WORK TO BE COMPLETED
Determine how many lines in these records hold "section". Only the number is wanted.

**** DATA LISTING

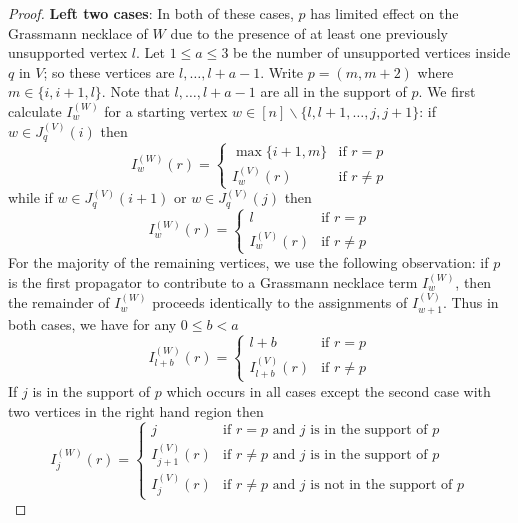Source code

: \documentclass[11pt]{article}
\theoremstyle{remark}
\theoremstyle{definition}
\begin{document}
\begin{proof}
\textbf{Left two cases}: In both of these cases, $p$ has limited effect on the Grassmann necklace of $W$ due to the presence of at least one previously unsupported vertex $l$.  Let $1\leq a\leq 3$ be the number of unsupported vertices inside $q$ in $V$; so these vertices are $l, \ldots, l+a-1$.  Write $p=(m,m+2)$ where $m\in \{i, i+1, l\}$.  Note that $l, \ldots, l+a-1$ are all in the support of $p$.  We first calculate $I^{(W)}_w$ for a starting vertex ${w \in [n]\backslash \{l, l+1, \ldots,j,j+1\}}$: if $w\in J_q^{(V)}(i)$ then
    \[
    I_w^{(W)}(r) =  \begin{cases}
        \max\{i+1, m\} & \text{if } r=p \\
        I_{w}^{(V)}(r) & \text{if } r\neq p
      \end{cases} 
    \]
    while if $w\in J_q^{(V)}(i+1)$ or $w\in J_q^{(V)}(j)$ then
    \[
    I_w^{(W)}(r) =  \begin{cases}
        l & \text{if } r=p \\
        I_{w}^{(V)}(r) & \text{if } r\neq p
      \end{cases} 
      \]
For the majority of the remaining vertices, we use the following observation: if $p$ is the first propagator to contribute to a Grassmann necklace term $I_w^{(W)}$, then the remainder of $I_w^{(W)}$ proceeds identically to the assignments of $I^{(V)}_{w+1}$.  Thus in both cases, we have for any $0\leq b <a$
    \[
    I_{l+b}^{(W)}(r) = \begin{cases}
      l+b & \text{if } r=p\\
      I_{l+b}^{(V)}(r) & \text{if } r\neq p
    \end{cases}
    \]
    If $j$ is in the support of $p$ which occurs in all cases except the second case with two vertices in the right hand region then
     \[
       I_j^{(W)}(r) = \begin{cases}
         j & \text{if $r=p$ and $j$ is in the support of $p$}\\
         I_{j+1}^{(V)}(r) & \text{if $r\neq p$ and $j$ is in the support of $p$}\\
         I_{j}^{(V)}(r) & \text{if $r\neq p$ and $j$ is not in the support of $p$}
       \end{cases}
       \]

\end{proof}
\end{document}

********
**** DATA LISTING

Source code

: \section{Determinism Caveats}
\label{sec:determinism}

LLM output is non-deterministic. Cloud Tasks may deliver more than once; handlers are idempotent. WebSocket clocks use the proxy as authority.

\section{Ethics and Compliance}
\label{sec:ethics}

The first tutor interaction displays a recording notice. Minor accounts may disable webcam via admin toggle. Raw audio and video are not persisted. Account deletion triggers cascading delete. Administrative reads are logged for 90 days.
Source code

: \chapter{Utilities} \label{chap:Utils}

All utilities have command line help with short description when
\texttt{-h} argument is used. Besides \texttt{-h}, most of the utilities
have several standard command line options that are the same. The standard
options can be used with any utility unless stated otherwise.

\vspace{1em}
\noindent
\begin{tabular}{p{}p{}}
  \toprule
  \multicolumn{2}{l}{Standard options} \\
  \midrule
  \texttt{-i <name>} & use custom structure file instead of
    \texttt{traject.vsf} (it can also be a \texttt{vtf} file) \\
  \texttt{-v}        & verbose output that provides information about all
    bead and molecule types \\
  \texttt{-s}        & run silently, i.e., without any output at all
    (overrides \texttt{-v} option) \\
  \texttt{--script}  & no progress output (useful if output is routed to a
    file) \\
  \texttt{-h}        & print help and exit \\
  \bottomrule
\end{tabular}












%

********

WRITTEN RESPONSE
2